The ILRWG report also points to a trend of “visa shopping” among some employers, who use J-1 workers to supplement their seasonal hiring under other labor visa programs, including H2-A, a larger program for importing farm labor, generally from Latin America, and H2-B, a similar temporary labor program for low-paid jobs like landscaping and amusement park maintenance. Both programs, unlike the SWT, are administered by the Department of Labor. Combined with the even less regulated SWT program, they are producing a constant flow of underpaid and underprotected short-term workers.

After the negative publicity of the SWT nightmares of 2011, the Obama administration initiated reforms to improve supervision of sponsors and employers. Yet advocates say the State Department still fails to protect J-1 workers, enabling employers to capitalize on an underregulated workforce of students who, because of their restrictive visas, are tethered to their workplaces.

There were some stirrings in the White House this week, however, after the publication of the ILRWG report. The State Department is reportedly considering curtailing the use of J-1 as a work program by ramping up oversight and requiring more transparency in the recruitment process.

While limiting the scope of J-1 work visas might help, the ILRWG calls for a complete overhaul of the SWT not only to bring it within the purview of the Labor Department but also to ensure transparency in the system. The government, the report says, should inform students of the terms of their employment and provide a grievance process and an improved enforcement system for abusive companies or sponsors.

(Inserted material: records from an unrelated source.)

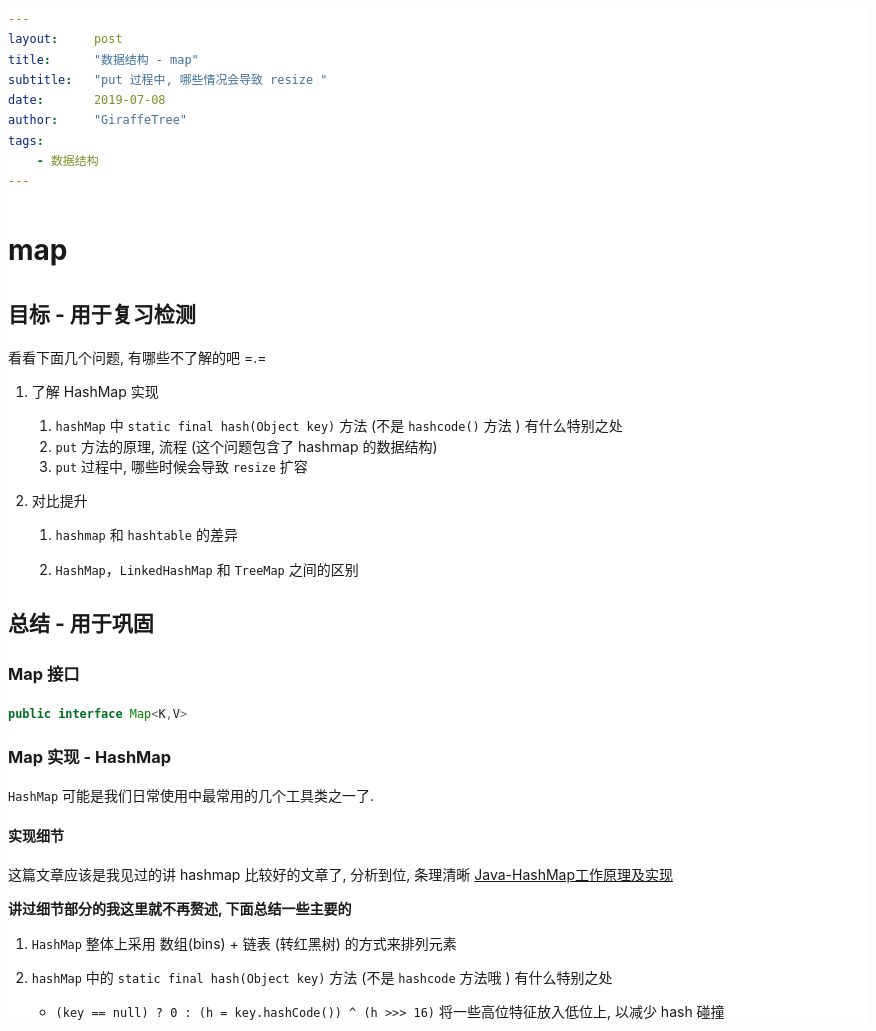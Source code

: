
 ```yaml
---
layout:     post
title:      "数据结构 - map"
subtitle:   "put 过程中, 哪些情况会导致 resize "
date:       2019-07-08
author:     "GiraffeTree"
tags:
    - 数据结构
---
```


# map

## 目标 - 用于复习检测

看看下面几个问题, 有哪些不了解的吧 =.= 

1. 了解 HashMap 实现
   
   1. `hashMap` 中 `static final hash(Object key)` 方法 (不是 `hashcode()` 方法 ) 有什么特别之处
   2. `put` 方法的原理, 流程 (这个问题包含了 hashmap 的数据结构)
   3. `put` 过程中, 哪些时候会导致 `resize` 扩容
   
2. 对比提升

   1. `hashmap` 和 `hashtable` 的差异

   2.  `HashMap`，`LinkedHashMap` 和 `TreeMap` 之间的区别

## 总结 - 用于巩固

### Map 接口

```java
public interface Map<K,V> 
```

### Map 实现 - HashMap

`HashMap` 可能是我们日常使用中最常用的几个工具类之一了.

#### 实现细节

这篇文章应该是我见过的讲 hashmap 比较好的文章了, 分析到位, 条理清晰 [Java-HashMap工作原理及实现](https://yikun.github.io/2015/04/01/Java-HashMap工作原理及实现/)

**讲过细节部分的我这里就不再赘述, 下面总结一些主要的**

1. `HashMap` 整体上采用 数组(bins) + 链表 (转红黑树) 的方式来排列元素

2. `hashMap` 中的 `static final hash(Object key)` 方法 (不是 `hashcode` 方法哦 ) 有什么特别之处

   - `(key == null) ? 0 : (h = key.hashCode()) ^ (h >>> 16)` 将一些高位特征放入低位上, 以减少 hash 碰撞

The idea of summer work for students suggests a casual gig. But when operating on such a massive scale, it can erode working conditions in already precarious job sectors. In the long term, labor advocates want to reimagine guest worker programs so they will provide fair pay, equal protections under labor laws, and ultimately, a pathway to citizenship.

For now, many workers like Benzon have no illusions about cultural exposure. Even before his ordeal in Maryland, he saw the J-1 visa as the easiest way to legally earn money in the United States. For him, even a short-term job was a better opportunity than what was available to him in the Dominican Republic.

Some young people do return to their countries with an impressive amount of cash, he said. “So everyone sees that, and they want to go to the United States. But when you go there, you see that the reality is another.”

Benzon is now at home and working at a call center—a typical dead-end gig for young people who cannot migrate for work. But he has joined the ILRWG in its campaign to reform the J-1 program. At the media conference announcing the report, he warned his fellow young workers, “The world needs to know about this program—a government-approved program that businesses are using to denigrate workers’ rights.”

The State Department website is still promoting the SWT to the world as a colorful cultural exchange, with photos of smiling young people gaining “first-hand experience” and exploring “entrepreneurship” through work. As long as Uncle Sam keeps selling aspiring migrants exciting opportunities abroad, they’ll keep learning, from experience, the hard lessons of labor in America.